Exercise objective: All lines in the data below carrying the string "same" are to be located and copied.

··· Material provided

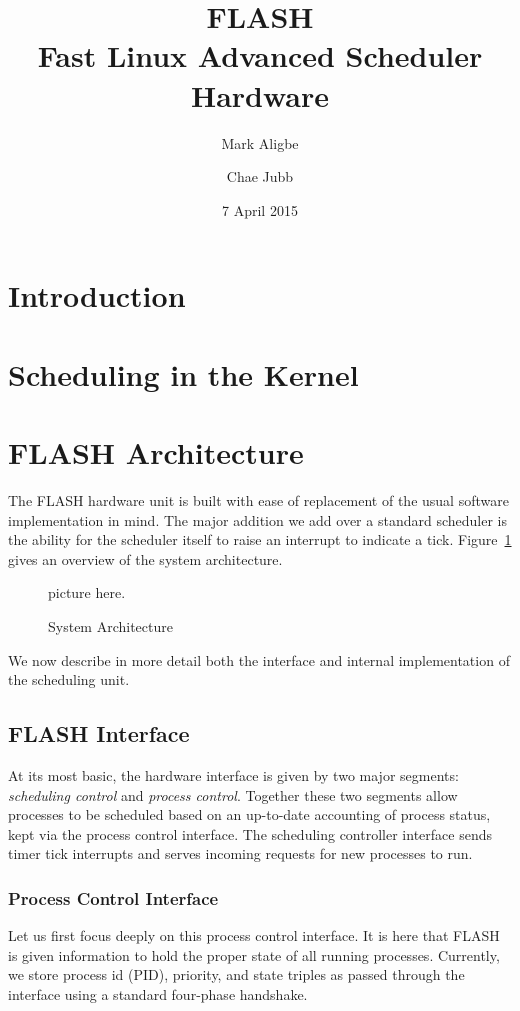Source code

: \documentclass{sig-alternate-10pt}
\title{FLASH\\Fast Linux Advanced Scheduler Hardware}
\author{
	Mark Aligbe\\
	    \email{ma2799@columbia.edu}
	\and
    Chae Jubb\\
        \email{ecj2122@columbia.edu}
}
\date{7 April 2015}
\begin{document}
\maketitle

\begin{abstract}
\lipsum[1]
\end{abstract}

\section{Introduction}
\lipsum[1]

\section{Scheduling in the Kernel}
\lipsum[1]

\section{FLASH Architecture}
The FLASH hardware unit is built with ease of replacement of the usual
software implementation in mind.  The major addition we add over a standard
scheduler is the ability for the scheduler itself to raise an interrupt to
indicate a tick. Figure~\ref{fig:arch_overview} gives an overview of the
system architecture.

\begin{figure}
	\begin{center}
		picture here.
		\caption{System Architecture}
		\label{fig:arch_overview}
	\end{center}
\end{figure}

We now describe in more detail both the interface and
internal implementation of the scheduling unit.

\subsection{FLASH Interface}
At its most basic, the hardware interface is given by two major segments:
\emph{scheduling control} and \emph{process control}.  Together these two
segments allow processes to be scheduled based on an up-to-date accounting
of process status, kept via the process control interface.  The scheduling
controller interface sends timer tick interrupts and serves incoming
requests for new processes to run.

\subsubsection{Process Control Interface}
Let us first focus deeply on this process control interface.  It is here
that FLASH is given information to hold the proper state of all running
processes.  Currently, we store process id (PID), priority, and state
triples as passed through the interface using a standard four-phase
handshake.
\end{document}
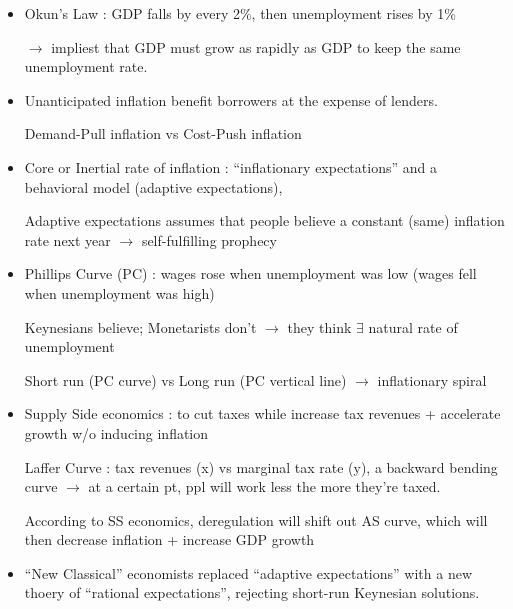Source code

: \documentclass{article}
\begin{document}
\newpage
{}
\begin{itemize}
\item Okun's Law : GDP falls by every 2\%, then unemployment rises by 1\%

$\rightarrow$ impliest that  GDP must grow as rapidly as  GDP to keep the same unemployment rate.

\item Unanticipated inflation benefit borrowers at the expense of lenders.

Demand-Pull inflation vs Cost-Push inflation

\item Core or Inertial rate of inflation : ``inflationary expectations'' and a behavioral model (adaptive expectations),

Adaptive expectations assumes that people believe a constant (same) inflation rate next year $\rightarrow$ self-fulfilling prophecy


\item Phillips Curve (PC) : wages rose when unemployment was low (wages fell when unemployment was high)

Keynesians believe; Monetarists don't $\rightarrow$ they think $\exists$ natural rate of unemployment

Short run (PC curve) vs Long run (PC vertical line) $\rightarrow$ inflationary spiral

\item Supply Side economics : to cut taxes while increase tax revenues + accelerate growth w/o inducing inflation

Laffer Curve : tax revenues (x) vs marginal tax rate (y), a backward bending curve $\rightarrow$ at a certain pt, ppl will work less the more they're taxed.

According to SS economics, deregulation will shift out AS curve, which will then decrease inflation + increase GDP growth

\item ``New Classical'' economists replaced ``adaptive expectations'' with a new thoery of ``rational expectations'', rejecting short-run Keynesian solutions.
\end{itemize}
\end{document}
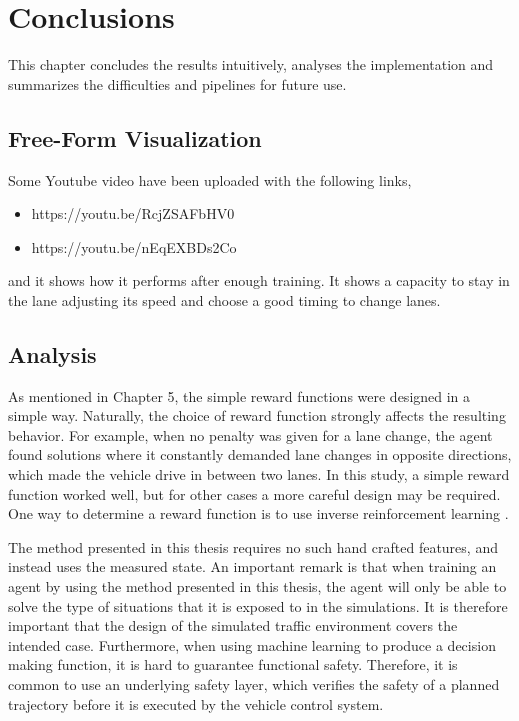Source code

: \chapter{Conclusions}

This chapter concludes the results intuitively, analyses the implementation and summarizes the difficulties and pipelines for future use.

\section{Free-Form Visualization}

Some Youtube video have been uploaded with the following links,

\begin{itemize}
	\item https://youtu.be/RcjZSAFbHV0 
	\item https://youtu.be/nEqEXBDs2Co 
\end{itemize}

and it shows how it performs after enough training. It shows a capacity to stay in the lane adjusting its speed and choose a good timing to change lanes.

\section{Analysis}

As mentioned in Chapter 5, the simple reward functions were designed in a simple way. Naturally, the choice of reward function strongly affects the resulting behavior. For example, when no penalty was given for a lane change, the agent found solutions where it constantly demanded lane changes in opposite directions, which made the vehicle drive in between two lanes. In this study, a simple reward function worked well, but for other cases a more careful design may be required. One way to determine a reward function is to use inverse reinforcement learning \cite{IRL}.

The method presented in this thesis requires no such hand crafted features, and instead uses the measured state. An important remark is that when training an agent by using the method presented in this thesis, the agent will only be able to solve the type of situations that it is exposed to in the simulations. It is therefore important that the design of the simulated traffic environment covers the intended case. Furthermore, when using machine learning to produce a decision making function, it is hard to guarantee functional safety. Therefore, it is common to use an underlying safety layer, which verifies the safety of a planned trajectory before it is executed by the vehicle control system.

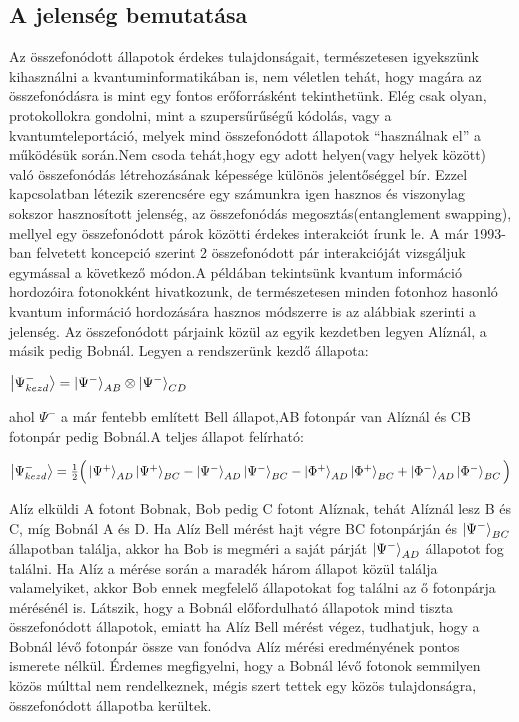 \subsection{A jelenség bemutatása}
Az összefonódott állapotok érdekes tulajdonságait, természetesen igyekszünk kihasználni a kvantuminformatikában is, nem véletlen tehát, hogy magára az összefonódásra is mint egy fontos erőforrásként tekinthetünk. Elég csak olyan, protokollokra gondolni, mint a szupersűrűségű kódolás, vagy a kvantumteleportáció, melyek mind összefonódott állapotok “használnak el” a működésük során.Nem csoda tehát,hogy egy adott helyen(vagy helyek között) való összefonódás létrehozásának képessége különös jelentőséggel bír. Ezzel kapcsolatban létezik szerencsére egy számunkra igen hasznos és viszonylag sokszor hasznosított jelenség, az összefonódás megosztás(entanglement swapping), mellyel egy összefonódott párok közötti érdekes interakciót írunk le. A már 1993-ban felvetett koncepció szerint\cite{zukowski1993event} 2 összefonódott pár interakcióját vizsgáljuk egymással a következő módon.A példában tekintsünk kvantum információ hordozóira fotonokként hivatkozunk, de természetesen minden fotonhoz hasonló kvantum információ hordozására hasznos módszerre is az alábbiak szerinti a jelenség. Az összefonódott párjaink közül az egyik kezdetben legyen Alíznál, a másik pedig Bobnál. Legyen a rendszerünk kezdő állapota:
\begin{center}
$ \ket{\Psi_{kezd}^-}= \ket{\Psi^-}_{AB} \otimes \ket{\Psi^-}_{CD} $
\end{center}
ahol $ \Psi^- $ a már fentebb említett Bell állapot,AB fotonpár van Alíznál és CB fotonpár pedig Bobnál.A teljes állapot felírható:
\begin{center}
$ \ket{\Psi_{kezd}^-} = \frac{1}{2} \Big( \ket{\Psi^+}_{AD}\ket{\Psi^+}_{BC}-\ket{\Psi^-}_{AD}\ket{\Psi^-}_{BC} - \ket{\Phi^+}_{AD}\ket{\Phi^+}_{BC}+\ket{\Phi^-}_{AD}\ket{\Phi^-}_{BC} \Big) $
\end{center}
Alíz elküldi A fotont Bobnak, Bob pedig C fotont Alíznak, tehát Alíznál lesz B és C, míg Bobnál A és D. Ha Alíz Bell mérést hajt végre BC fotonpárján és $ \ket{\Psi^-}_{BC} $  állapotban találja, akkor ha Bob is megméri a saját párját $ \ket{\Psi^-}_{AD} $ állapotot fog találni. Ha Alíz a mérése során a maradék három állapot közül találja valamelyiket, akkor Bob ennek megfelelő állapotokat fog találni az ő fotonpárja mérésénél is. Látszik, hogy a Bobnál előfordulható állapotok mind tiszta összefonódott állapotok, emiatt ha Alíz Bell mérést végez, tudhatjuk, hogy a Bobnál lévő fotonpár össze van fonódva Alíz mérési eredményének pontos ismerete nélkül. Érdemes megfigyelni, hogy a Bobnál lévő fotonok semmilyen közös múlttal nem rendelkeznek, mégis szert tettek egy közös tulajdonságra, összefonódott állapotba kerültek.
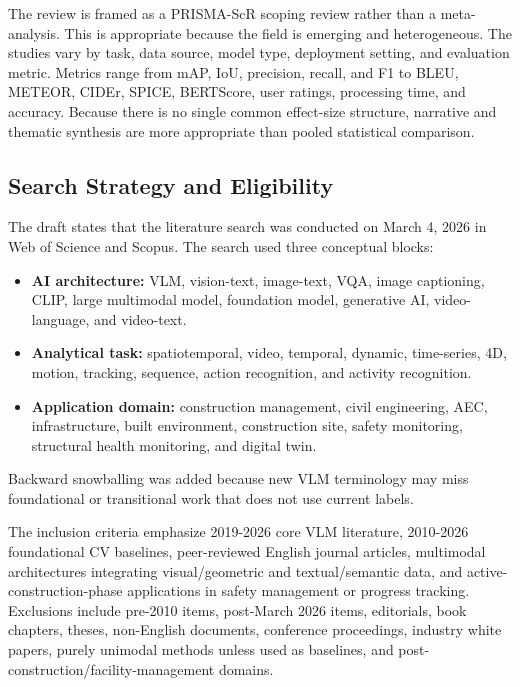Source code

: \documentclass[10pt,letterpaper]{article}
\begin{document}
The review is framed as a PRISMA-ScR scoping review rather than a meta-analysis. This is appropriate because the field is emerging and heterogeneous. The studies vary by task, data source, model type, deployment setting, and evaluation metric. Metrics range from mAP, IoU, precision, recall, and F1 to BLEU, METEOR, CIDEr, SPICE, BERTScore, user ratings, processing time, and accuracy. Because there is no single common effect-size structure, narrative and thematic synthesis are more appropriate than pooled statistical comparison.

\subsection{Search Strategy and Eligibility}

The draft states that the literature search was conducted on March 4, 2026 in Web of Science and Scopus. The search used three conceptual blocks:

\begin{itemize}
\item \textbf{AI architecture:} VLM, vision-text, image-text, VQA, image captioning, CLIP, large multimodal model, foundation model, generative AI, video-language, and video-text.
\item \textbf{Analytical task:} spatiotemporal, video, temporal, dynamic, time-series, 4D, motion, tracking, sequence, action recognition, and activity recognition.
\item \textbf{Application domain:} construction management, civil engineering, AEC, infrastructure, built environment, construction site, safety monitoring, structural health monitoring, and digital twin.
\end{itemize}

Backward snowballing was added because new VLM terminology may miss foundational or transitional work that does not use current labels.

The inclusion criteria emphasize 2019-2026 core VLM literature, 2010-2026 foundational CV baselines, peer-reviewed English journal articles, multimodal architectures integrating visual/geometric and textual/semantic data, and active-construction-phase applications in safety management or progress tracking. Exclusions include pre-2010 items, post-March 2026 items, editorials, book chapters, theses, non-English documents, conference proceedings, industry white papers, purely unimodal methods unless used as baselines, and post-construction/facility-management domains.
\end{document}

······

Task response:
$\rightarrow$ impliest that  GDP must grow as rapidly as  GDP to keep the same unemployment rate.
Adaptive expectations assumes that people believe a constant (same) inflation rate next year $\rightarrow$ self-fulfilling prophecy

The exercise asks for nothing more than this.